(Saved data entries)
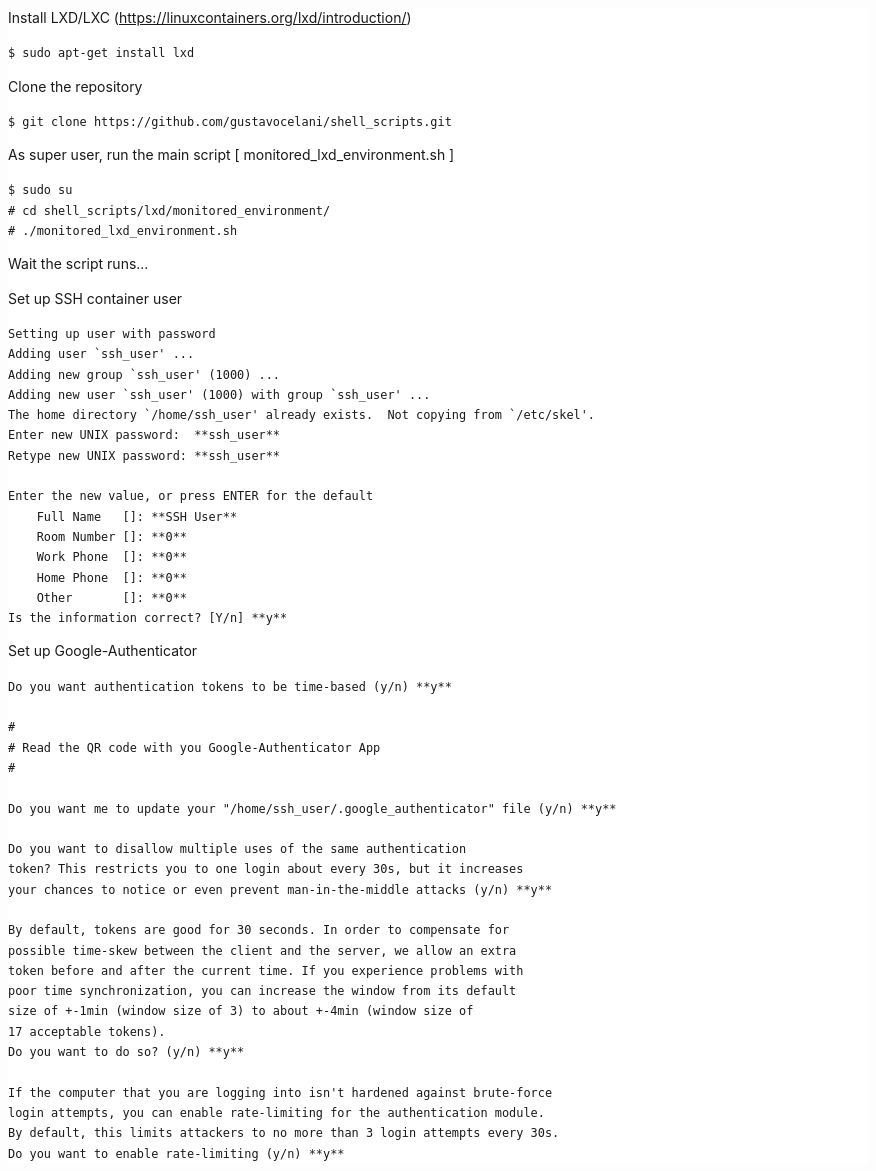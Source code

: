 Install LXD/LXC (https://linuxcontainers.org/lxd/introduction/)
```
$ sudo apt-get install lxd
```

Clone the repository
```
$ git clone https://github.com/gustavocelani/shell_scripts.git
```

As super user, run the main script [ monitored_lxd_environment.sh ]
```
$ sudo su
# cd shell_scripts/lxd/monitored_environment/
# ./monitored_lxd_environment.sh
```

Wait the script runs...

Set up SSH container user
```
Setting up user with password
Adding user `ssh_user' ...
Adding new group `ssh_user' (1000) ...
Adding new user `ssh_user' (1000) with group `ssh_user' ...
The home directory `/home/ssh_user' already exists.  Not copying from `/etc/skel'.
Enter new UNIX password:  **ssh_user**
Retype new UNIX password: **ssh_user**

Enter the new value, or press ENTER for the default
	Full Name   []: **SSH User**
	Room Number []: **0**
	Work Phone  []: **0**
	Home Phone  []: **0**
	Other       []: **0**
Is the information correct? [Y/n] **y**
```

Set up Google-Authenticator
```
Do you want authentication tokens to be time-based (y/n) **y**

#
# Read the QR code with you Google-Authenticator App
#

Do you want me to update your "/home/ssh_user/.google_authenticator" file (y/n) **y**

Do you want to disallow multiple uses of the same authentication
token? This restricts you to one login about every 30s, but it increases
your chances to notice or even prevent man-in-the-middle attacks (y/n) **y**

By default, tokens are good for 30 seconds. In order to compensate for
possible time-skew between the client and the server, we allow an extra
token before and after the current time. If you experience problems with
poor time synchronization, you can increase the window from its default
size of +-1min (window size of 3) to about +-4min (window size of
17 acceptable tokens).
Do you want to do so? (y/n) **y**

If the computer that you are logging into isn't hardened against brute-force
login attempts, you can enable rate-limiting for the authentication module.
By default, this limits attackers to no more than 3 login attempts every 30s.
Do you want to enable rate-limiting (y/n) **y**
```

• PROBLEM DETAILS
All lines of the records above with the word "Enter" in them are to be copied.

• EXERCISE OUTPUT
Enter new UNIX password:  **ssh_user**
Enter the new value, or press ENTER for the default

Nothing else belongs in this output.